**Input data**

----

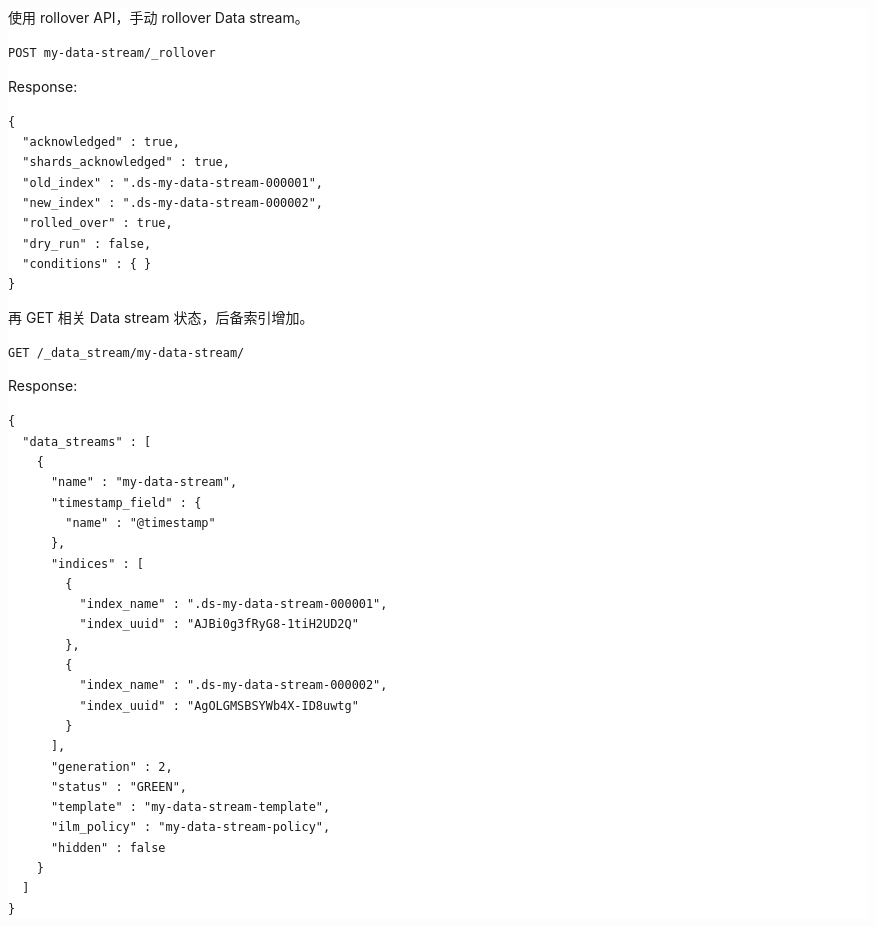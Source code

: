 使用 rollover API，手动 rollover Data stream。

```shell
POST my-data-stream/_rollover
```

Response:

```shell
{
  "acknowledged" : true,
  "shards_acknowledged" : true,
  "old_index" : ".ds-my-data-stream-000001",
  "new_index" : ".ds-my-data-stream-000002",
  "rolled_over" : true,
  "dry_run" : false,
  "conditions" : { }
}
```

再 GET 相关 Data stream 状态，后备索引增加。

```shell
GET /_data_stream/my-data-stream/
```

Response:

```shell
{
  "data_streams" : [
    {
      "name" : "my-data-stream",
      "timestamp_field" : {
        "name" : "@timestamp"
      },
      "indices" : [
        {
          "index_name" : ".ds-my-data-stream-000001",
          "index_uuid" : "AJBi0g3fRyG8-1tiH2UD2Q"
        },
        {
          "index_name" : ".ds-my-data-stream-000002",
          "index_uuid" : "AgOLGMSBSYWb4X-ID8uwtg"
        }
      ],
      "generation" : 2,
      "status" : "GREEN",
      "template" : "my-data-stream-template",
      "ilm_policy" : "my-data-stream-policy",
      "hidden" : false
    }
  ]
}
```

----

**To do**
Reproduce the data above without a single change, please, but without its pictures.

**Final answer**
Source code

: 使用 rollover API，手动 rollover Data stream。

```shell
POST my-data-stream/_rollover
```

Response:

```shell
{
  "acknowledged" : true,
  "shards_acknowledged" : true,
  "old_index" : ".ds-my-data-stream-000001",
  "new_index" : ".ds-my-data-stream-000002",
  "rolled_over" : true,
  "dry_run" : false,
  "conditions" : { }
}
```

再 GET 相关 Data stream 状态，后备索引增加。

```shell
GET /_data_stream/my-data-stream/
```

Response:

```shell
{
  "data_streams" : [
    {
      "name" : "my-data-stream",
      "timestamp_field" : {
        "name" : "@timestamp"
      },
      "indices" : [
        {
          "index_name" : ".ds-my-data-stream-000001",
          "index_uuid" : "AJBi0g3fRyG8-1tiH2UD2Q"
        },
        {
          "index_name" : ".ds-my-data-stream-000002",
          "index_uuid" : "AgOLGMSBSYWb4X-ID8uwtg"
        }
      ],
      "generation" : 2,
      "status" : "GREEN",
      "template" : "my-data-stream-template",
      "ilm_policy" : "my-data-stream-policy",
      "hidden" : false
    }
  ]
}
```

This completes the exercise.